I'd add crops from the RGB as well but they just repeat the same sequence.
Here's my guess. It's a hot pixel that isn't taken out by the usual darks etc because it is moving from sub to sub. There are 5 bright spots with a gap between 2 and 4 (counting from the lop right) which corresponds to the fact that I ditched sub 3 because of a big jump. So I stacked 1,2,4,5,6. And this sequence shows that from one sub to the next the image has moved in a steady and regular pattern from top right to bottom left. The RGB subs continue the same pattern and take up from where the lum subs finished. So there is a pattern of regular and consistent movement that is occurring BETWEEN subs. i.e. one sub finishes, there is a pause for the download and guider settle - up to 20 seconds or so on my QSI CCD and in that period between subs, something happens to allow this drift.
I am guiding with MaximDL and imaging with it also.
Is this a sign of polar alignment that is off, tracking rate error, .... I'm out of guesses.
It is very unusual, firstly the dots are too bloated to be hot pixels and it can't be tracking error otherwise the star bottom right would be doing the same thing.
It could be a slow moving satellite or some other object that was in the FOV.
Does the same little pattern repeat elsewhere on the image ? Just that I saw a faint visual 'echo' on your image.
I've got a water damaged camera that still works but shows a repeating pattern over the whole sensor on long exposures.
Still ok for normal pix and movies if you know how to get round the limitations but long exposures show the pattern. And longer the exposure , the longer the pattern.
I'm guessing my camera has some electronics damage from the water. Maybe something similar on yours.
Hi Peter,
Almost certainly hot pixels moving along between subs due to OTA vs guider flex. Redo your darks or make sure you are using a sigma clip combine, and you should find it goes away.
EB
The fact that the artefacts are repeated, but fainter, at top left, adds to
the mystery.

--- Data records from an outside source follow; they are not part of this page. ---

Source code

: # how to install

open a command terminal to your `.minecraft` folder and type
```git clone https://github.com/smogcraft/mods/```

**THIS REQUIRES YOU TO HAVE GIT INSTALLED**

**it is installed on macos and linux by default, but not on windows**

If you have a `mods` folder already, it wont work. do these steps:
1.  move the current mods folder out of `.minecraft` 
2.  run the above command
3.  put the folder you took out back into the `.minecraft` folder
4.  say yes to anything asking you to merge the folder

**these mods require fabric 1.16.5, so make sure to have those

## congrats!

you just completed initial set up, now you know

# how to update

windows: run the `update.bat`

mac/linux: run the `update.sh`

Maybe one of the sets of dots is a reflection of the other set.
raymo
I have this phenomenon often with my dslr, but the pixels are coloured. I believe it is hot pixels. The trail shows flexure. Did you do hot pixel removal on individual subs before aligning and stacking? If you do a stack of the subs without alignment and the hot spots show on top of each other it should confirm the source. It may be a case of 'quite warm' pixels helped along with thermal effects in the sensor rather than true 'hot' pixels. From the difference in intensity between two rows shown in your example indicates there is a time relationship for intensity. I am surprised they are not removed by dark subtraction. Is the dark frame you used current, or one taken some time ago?
HTH
Rather than a hot pix (too large!) maybe it is an artifact not taken out by proper flat? The size almost looks about right for a spec of dust on the CCD window. If the flat is not linear the artifact will still show up but I think inverted in colour. Dark spot becomes a white spot. Given drift between frames aligning the stars will cause the spot to move. Anyway, just a guess!

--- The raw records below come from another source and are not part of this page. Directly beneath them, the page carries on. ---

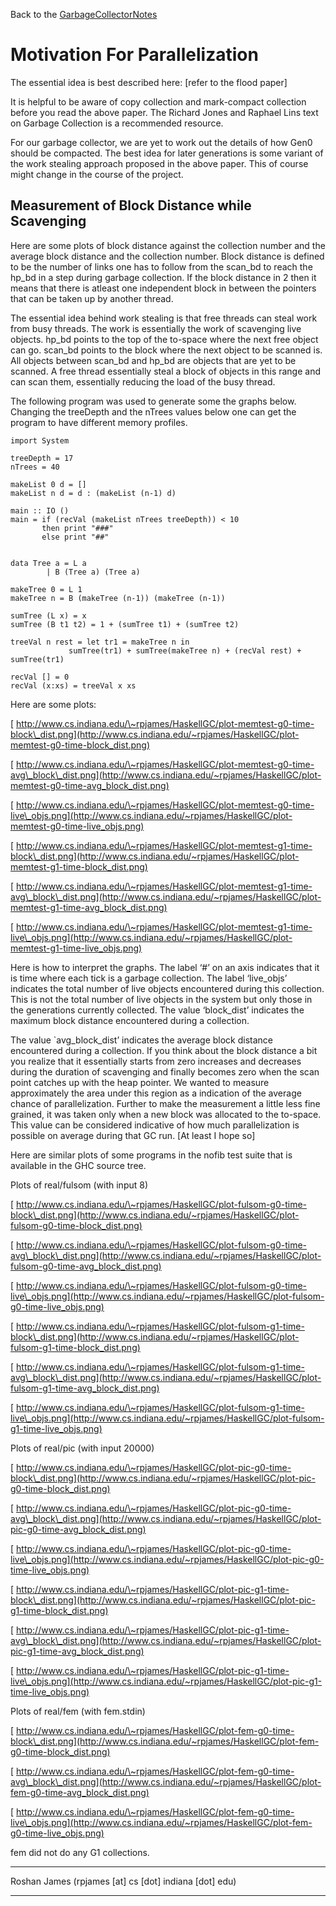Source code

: 
Back to the [GarbageCollectorNotes](garbage-collector-notes)


# Motivation For Parallelization



The essential idea is best described here:
\[refer to the flood paper\]



It is helpful to be aware of copy collection and mark-compact collection before you read the above paper. The Richard Jones and Raphael Lins text on Garbage Collection is a recommended resource. 



For our garbage collector, we are yet to work out the details of how Gen0 should be compacted. The best idea for later generations is some variant of the work stealing approach proposed in the above paper. This of course might change in the course of the project. 


## Measurement of Block Distance while Scavenging



Here are some plots of block distance against the collection number and the average block distance and the collection number. Block distance is defined to be the number of links one has to follow from the scan\_bd to reach the hp\_bd in a step during garbage collection. If the block distance in 2 then it means that there is atleast one independent block in between the pointers that can be taken up by another thread.



The essential idea behind work stealing is that free threads can steal work from busy threads. The work is essentially the work of scavenging live objects. hp\_bd points to the top of the to-space where the next free object can go. scan\_bd points to the block where the next object to be scanned is. All objects between scan\_bd and hp\_bd  are objects that are yet to be scanned. A free thread essentially steal a block of objects in this range and can scan them, essentially reducing the load of the busy thread. 



The following program was used to generate some the graphs below. Changing the treeDepth and the nTrees values below one can get the program to have different memory profiles. 


```wiki
import System

treeDepth = 17
nTrees = 40

makeList 0 d = []
makeList n d = d : (makeList (n-1) d)

main :: IO ()
main = if (recVal (makeList nTrees treeDepth)) < 10
       then print "###"
       else print "##"


data Tree a = L a
	    | B (Tree a) (Tree a)

makeTree 0 = L 1
makeTree n = B (makeTree (n-1)) (makeTree (n-1))

sumTree (L x) = x
sumTree (B t1 t2) = 1 + (sumTree t1) + (sumTree t2)

treeVal n rest = let tr1 = makeTree n in
		     sumTree(tr1) + sumTree(makeTree n) + (recVal rest) + sumTree(tr1)

recVal [] = 0
recVal (x:xs) = treeVal x xs
```


Here are some plots:



[
http://www.cs.indiana.edu/\~rpjames/HaskellGC/plot-memtest-g0-time-block\_dist.png](http://www.cs.indiana.edu/~rpjames/HaskellGC/plot-memtest-g0-time-block_dist.png)



[
http://www.cs.indiana.edu/\~rpjames/HaskellGC/plot-memtest-g0-time-avg\_block\_dist.png](http://www.cs.indiana.edu/~rpjames/HaskellGC/plot-memtest-g0-time-avg_block_dist.png)



[
http://www.cs.indiana.edu/\~rpjames/HaskellGC/plot-memtest-g0-time-live\_objs.png](http://www.cs.indiana.edu/~rpjames/HaskellGC/plot-memtest-g0-time-live_objs.png)



[
http://www.cs.indiana.edu/\~rpjames/HaskellGC/plot-memtest-g1-time-block\_dist.png](http://www.cs.indiana.edu/~rpjames/HaskellGC/plot-memtest-g1-time-block_dist.png)



[
http://www.cs.indiana.edu/\~rpjames/HaskellGC/plot-memtest-g1-time-avg\_block\_dist.png](http://www.cs.indiana.edu/~rpjames/HaskellGC/plot-memtest-g1-time-avg_block_dist.png)



[
http://www.cs.indiana.edu/\~rpjames/HaskellGC/plot-memtest-g1-time-live\_objs.png](http://www.cs.indiana.edu/~rpjames/HaskellGC/plot-memtest-g1-time-live_objs.png)



Here is how to interpret the graphs. The label ‘\#’ on an axis indicates that it is time where each tick is a garbage collection. The label ‘live\_objs’ indicates the total number of live objects encountered during this collection. This is not the total number of live objects in the system but only those in the generations currently collected. The value ‘block\_dist’ indicates the maximum block distance encountered during a collection. 



The value \`avg\_block\_dist’ indicates the average block distance encountered during a collection. If you think about the block distance a bit you realize that it essentially starts from zero increases and decreases during the duration of scavenging and finally becomes zero when the scan point catches up with the heap pointer. We wanted to measure approximately the area under this region as a indication of the average chance of parallelization. Further to make the measurement a little less fine grained, it was taken only when a new block was allocated to the to-space. This value can be considered indicative of how much parallelization is possible on average during that GC run. \[At least I hope so\]



Here are similar plots of some programs in the nofib test suite that is available in the GHC source tree. 



Plots of real/fulsom (with input 8)



[
http://www.cs.indiana.edu/\~rpjames/HaskellGC/plot-fulsom-g0-time-block\_dist.png](http://www.cs.indiana.edu/~rpjames/HaskellGC/plot-fulsom-g0-time-block_dist.png)



[
http://www.cs.indiana.edu/\~rpjames/HaskellGC/plot-fulsom-g0-time-avg\_block\_dist.png](http://www.cs.indiana.edu/~rpjames/HaskellGC/plot-fulsom-g0-time-avg_block_dist.png)



[
http://www.cs.indiana.edu/\~rpjames/HaskellGC/plot-fulsom-g0-time-live\_objs.png](http://www.cs.indiana.edu/~rpjames/HaskellGC/plot-fulsom-g0-time-live_objs.png)



[
http://www.cs.indiana.edu/\~rpjames/HaskellGC/plot-fulsom-g1-time-block\_dist.png](http://www.cs.indiana.edu/~rpjames/HaskellGC/plot-fulsom-g1-time-block_dist.png)



[
http://www.cs.indiana.edu/\~rpjames/HaskellGC/plot-fulsom-g1-time-avg\_block\_dist.png](http://www.cs.indiana.edu/~rpjames/HaskellGC/plot-fulsom-g1-time-avg_block_dist.png)



[
http://www.cs.indiana.edu/\~rpjames/HaskellGC/plot-fulsom-g1-time-live\_objs.png](http://www.cs.indiana.edu/~rpjames/HaskellGC/plot-fulsom-g1-time-live_objs.png)



Plots of real/pic (with input 20000)



[
http://www.cs.indiana.edu/\~rpjames/HaskellGC/plot-pic-g0-time-block\_dist.png](http://www.cs.indiana.edu/~rpjames/HaskellGC/plot-pic-g0-time-block_dist.png)



[
http://www.cs.indiana.edu/\~rpjames/HaskellGC/plot-pic-g0-time-avg\_block\_dist.png](http://www.cs.indiana.edu/~rpjames/HaskellGC/plot-pic-g0-time-avg_block_dist.png)



[
http://www.cs.indiana.edu/\~rpjames/HaskellGC/plot-pic-g0-time-live\_objs.png](http://www.cs.indiana.edu/~rpjames/HaskellGC/plot-pic-g0-time-live_objs.png)



[
http://www.cs.indiana.edu/\~rpjames/HaskellGC/plot-pic-g1-time-block\_dist.png](http://www.cs.indiana.edu/~rpjames/HaskellGC/plot-pic-g1-time-block_dist.png)



[
http://www.cs.indiana.edu/\~rpjames/HaskellGC/plot-pic-g1-time-avg\_block\_dist.png](http://www.cs.indiana.edu/~rpjames/HaskellGC/plot-pic-g1-time-avg_block_dist.png)



[
http://www.cs.indiana.edu/\~rpjames/HaskellGC/plot-pic-g1-time-live\_objs.png](http://www.cs.indiana.edu/~rpjames/HaskellGC/plot-pic-g1-time-live_objs.png)



Plots of real/fem (with fem.stdin)



[
http://www.cs.indiana.edu/\~rpjames/HaskellGC/plot-fem-g0-time-block\_dist.png](http://www.cs.indiana.edu/~rpjames/HaskellGC/plot-fem-g0-time-block_dist.png)



[
http://www.cs.indiana.edu/\~rpjames/HaskellGC/plot-fem-g0-time-avg\_block\_dist.png](http://www.cs.indiana.edu/~rpjames/HaskellGC/plot-fem-g0-time-avg_block_dist.png)



[
http://www.cs.indiana.edu/\~rpjames/HaskellGC/plot-fem-g0-time-live\_objs.png](http://www.cs.indiana.edu/~rpjames/HaskellGC/plot-fem-g0-time-live_objs.png)



fem did not do any G1 collections.


---



Roshan James (rpjames \[at\] cs \[dot\] indiana \[dot\] edu)


---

........ occurring BETWEEN subs. i.e. one sub finishes, there is a pause for the download and guider settle - up to 20 seconds or so on my QSI CCD and in that period between subs, something happens to allow this drift.
Peter
Peter, I think they are hot pixels (due to the repeat pattern above left).
Are you using a dithered guide? One where the camera is moved several pixels to move hot pixels between frames. If not, than it maybe flexure -don't see how though, perhaps in the focuser unit (very slight sag).
Check your software for any ability to change the strength of hot pixel removal -sometimes dark-frame subtraction just doesn't seem to get all the hotties.